I have a json-File with with 23.904 objects in it. They are all like:
{
"1.Entry": "1.Data",
...
"44.Entry": "44.Data"
},
... 23.902 similiar entries...
{
"1.Entry": "1.Data",
...
"44.Entry": "44.Data"
}
But forwarding the json-file leaded to the count of 22.256 events (presents 22.256 json-objects)
My props.conf
[json_test]
DATETIME_CONFIG =
TIMESTAMP_FIELDS = test.sys_created_on
INDEXED_EXTRACTIONS = json
KV_MODE = none
LINE_BREAKER = ([\r\n]+)
NO_BINARY_CHECK = true
category = Structured
description = test json
disabled = false
pulldown_type = true
The problem so is not that a single event is truncated, but the json-file is.
Hello again,
my last entry
"i've parsed my InputFile (json-parser) and before one of the missing event there is an error, like unexpected non-white-space sign.
So i think, it is not a problem of splunk!
" was a wrong result. I've made a mistake in my investigation.
So i tried the programm jq (ubuntu-linux) to validate the whole json-file.
Surprise - there is no failure in the json-file. I've checked the json-file in the forwarder-directory.
So i guess there is a sign in the data, that splunk "misunderstand" and break the json-structure.
There is something not right about this. If your events are indeed formed this way (a multiline entries) and your LINE_BREAKER is set to ([\r\n]+) there is no way they are ingested as a whole.
Tell us more about how you are ingesting it (and if you're reading a file with a forwarder, show us the relevant inputs.conf stanza and props.conf stanza from the forwarder).
Thank you for your questions @PickleRick .
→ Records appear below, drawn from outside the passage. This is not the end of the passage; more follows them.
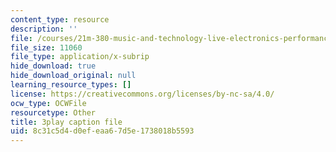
 ```yaml
---
content_type: resource
description: ''
file: /courses/21m-380-music-and-technology-live-electronics-performance-practices-spring-2011/8c31c5d4d0efeaa67d5e1738018b5593_hlXjQ4qtaYU.srt
file_size: 11060
file_type: application/x-subrip
hide_download: true
hide_download_original: null
learning_resource_types: []
license: https://creativecommons.org/licenses/by-nc-sa/4.0/
ocw_type: OCWFile
resourcetype: Other
title: 3play caption file
uid: 8c31c5d4-d0ef-eaa6-7d5e-1738018b5593
---
```

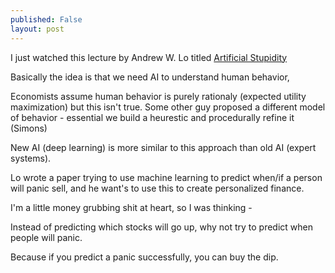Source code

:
 ```yaml
---
published: False
layout: post
---
```



I just watched this lecture by Andrew W. Lo titled [Artificial Stupidity](https://www.youtube.com/watch?v=zqw1nmJ7XZM&t=3957s)

Basically the idea is that we need AI to understand human behavior, 

Economists assume human behavior is purely rationaly (expected utility maximization) but this isn't true. 
Some other guy proposed a different model of behavior - essential we build a heurestic and procedurally refine it (Simons)

New AI (deep learning) is more similar to this approach than old AI (expert systems). 

Lo wrote a paper trying to use machine learning to predict when/if a person will panic sell, and he want's to use this to create personalized finance. 

I'm a little money grubbing shit at heart, so I was thinking -

Instead of predicting which stocks will go up, why not try to predict when people will panic. 

Because if you predict a panic successfully, you can buy the dip.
I'm using forwarding mechanismen.
Here are the stanzas form the forwarder:
inputs.conf
[monitor:///daten/datasources/data/mg_test/entry2group/*.json]
disabled = false
index = mg_test
sourcetype = json_test
crcSalt = <SOURCE>
whitelist = .*\d{8}_Q\d_entry_entry2group\.v\d\.(\d\d\.){2}json$
[json_test]
DATETIME_CONFIG =
TIMESTAMP_FIELDS = test.sys_created_on
INDEXED_EXTRACTIONS = json
KV_MODE = none
LINE_BREAKER = ([\r\n]+)
NO_BINARY_CHECK = true
category = Structured
description = test json
disabled = false
pulldown_type = true
I've copied this props.conf from my first try to upload (over splunk-web).
Here is the stanza from ../etc/system/local/props.conf
[test_json]
DATETIME_CONFIG =
INDEXED_EXTRACTIONS = json
KV_MODE = none
LINE_BREAKER = ([\r\n]+)
TIMESTAMP_FIELDS = test.sys_created_on
category = Structured
description = JavaScript Object Notation format. For more information, visit http://json.org/
disabled = false
pulldown_type = true
Another investigation shows me, you are on the right way!
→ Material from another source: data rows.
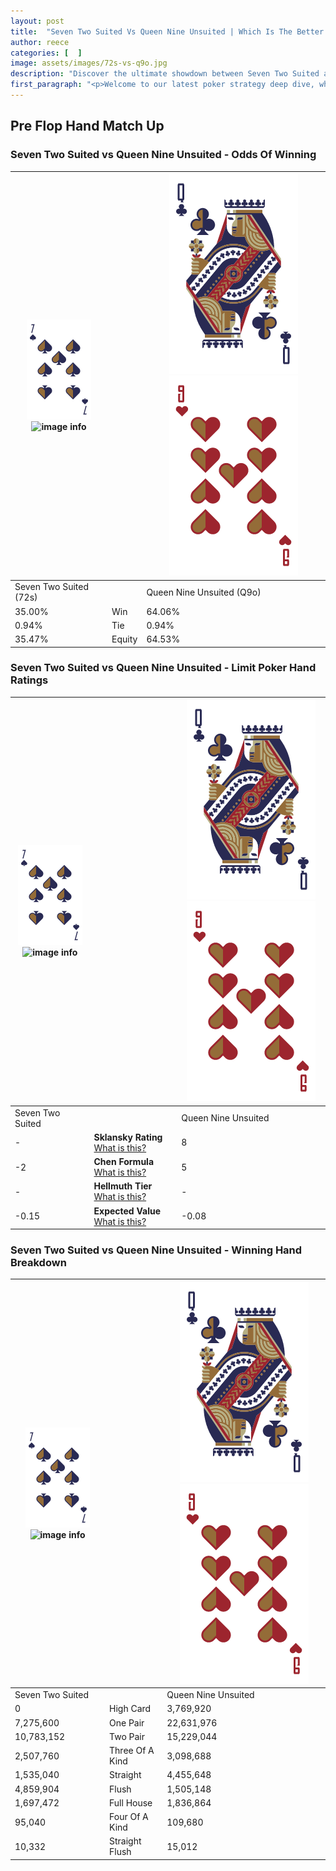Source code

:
 ```yaml
---
layout: post
title:  "Seven Two Suited Vs Queen Nine Unsuited | Which Is The Better Hand In Poker? A Complete Guide"
author: reece
categories: [  ]
image: assets/images/72s-vs-q9o.jpg
description: "Discover the ultimate showdown between Seven Two Suited and Queen Nine Unsuited in poker! Uncover the odds, strategies, and scenarios where one hand triumphs over the other. Get ready to up your poker game with this thrilling analysis."
first_paragraph: "<p>Welcome to our latest poker strategy deep dive, where we're pitting two distinct hands against each other in a high-stakes showdown: Seven Two Suited vs Queen Nine Unsuited.</p><p>In the dynamic world of poker, every decision counts, and knowing which hand holds the upper hand is key to your success at the table.</p><p>In this article, we'll dissect these two hands, explore the scenarios where one dominates the other, and equip you with the knowledge to make strategic choices that can tip the odds in your favor.</p><p>Get ready to unravel the intriguing dynamics of these poker hands and elevate your game to new heights.</p>"
---
```




[comment]: # (sp0)

## Pre Flop Hand Match Up

<div class="table hand-ratings" markdown="1"> 



### Seven Two Suited vs Queen Nine Unsuited - Odds Of Winning


    
| ![image info](assets/images/hand1/7.png) ![image info](assets/images/hand1/2s.png) |  | ![image info](assets/images/hand2/Q.png) ![image info](assets/images/hand2/9o.png) |
| -------- | -------- | -------- |
| Seven Two Suited (72s) |  | Queen Nine Unsuited (Q9o) |
| 35.00% | Win | 64.06% |
| 0.94% | Tie | 0.94% |
| 35.47% | Equity | 64.53% |




[comment]: # (sp1)



### Seven Two Suited vs Queen Nine Unsuited - Limit Poker Hand Ratings


    
| ![image info](assets/images/hand1/7.png) ![image info](assets/images/hand1/2s.png) |  | ![image info](assets/images/hand2/Q.png) ![image info](assets/images/hand2/9o.png) |
| -------- | -------- | -------- |
| Seven Two Suited |  | Queen Nine Unsuited |
| - | **Sklansky Rating** [What is this?](/sklansky-rating-explained) | 8 |
| -2 | **Chen Formula** [What is this?](/chen-formula-explained) | 5 |
| - | **Hellmuth Tier** [What is this?](/Hellmuth-tier-explained) | - |
| -0.15 | **Expected Value** [What is this?](/expected-value-explained) | -0.08 |




[comment]: # (sp2)



### Seven Two Suited vs Queen Nine Unsuited - Winning Hand Breakdown


    
| ![image info](assets/images/hand1/7.png) ![image info](assets/images/hand1/2s.png) |  | ![image info](assets/images/hand2/Q.png) ![image info](assets/images/hand2/9o.png) |
| -------- | -------- | -------- |
| Seven Two Suited |  | Queen Nine Unsuited |
| 0 | High Card | 3,769,920 |
| 7,275,600 | One Pair | 22,631,976 |
| 10,783,152 | Two Pair | 15,229,044 |
| 2,507,760 | Three Of A Kind | 3,098,688 |
| 1,535,040 | Straight | 4,455,648 |
| 4,859,904 | Flush | 1,505,148 |
| 1,697,472 | Full House | 1,836,864 |
| 95,040 | Four Of A Kind | 109,680 |
| 10,332 | Straight Flush | 15,012 |




[comment]: # (sp3)



</div>

[comment]: # (sp4)



[comment]: # (sp5)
I found following event on _internal.
08-25-2024 19:31:28.338 +0200 ERROR JsonLineBreaker [1737739 structuredparsing] - JSON StreamId:1586716756715697390 had parsing error:Unexpected character while looking for value: ',' - data_source="daten/datasources/data/mg_test/entry2group/20240825_Q2_entry_entry2group.v0.03.01
.json]", data_host="socmg_local_fw", data_sourcetype="json_test"
So in the next step i will isolate one event (object) which is lost if there are special sign in the data.
i've parsed my InputFile (json-parser) and before one of the missing event there is an error, like unexpected non-white-space sign.
So i think, it is not a problem of splunk!
Further investigation:
I shortened the json-objects from 44 to 43 lines.
{
"1.Entry": "1.Data",
...
"43.Entry": "43.Data"
},
... 48.186 similiar entries...
{
"1.Entry": "1.Data",
...
"43.Entry": "43.Data"
}
But forwarding the json-file leaded to the count of 45.352 events (presents 45.352 json-objects), instead of 48.188 objects.
That's a little bit 'loco' i think.
hi @a101755,
Try adding below configs in input monitors in inputs.conf.
crcSalt = <SOURCE>
initCrcLength = 2048
Thank you @manjunathmeti .
But it doesn't function. The result is the same as before.
I think your advice helps if splunk doesn't import a whole file, if it is not salted and/or the first characters in it doesn't have a difference to another file imported before.
Further Investigation:
I have exported the items from splunk (csv) and compare the original file with the export.
I can't see any muster, which object is imported and which not. A muster could be like the first 22.256 objects were importet,
I see, that object 66 to is not imported, 104, 108, 113, and so on not imported.
I think there is a limit to import json-objects. But which is it?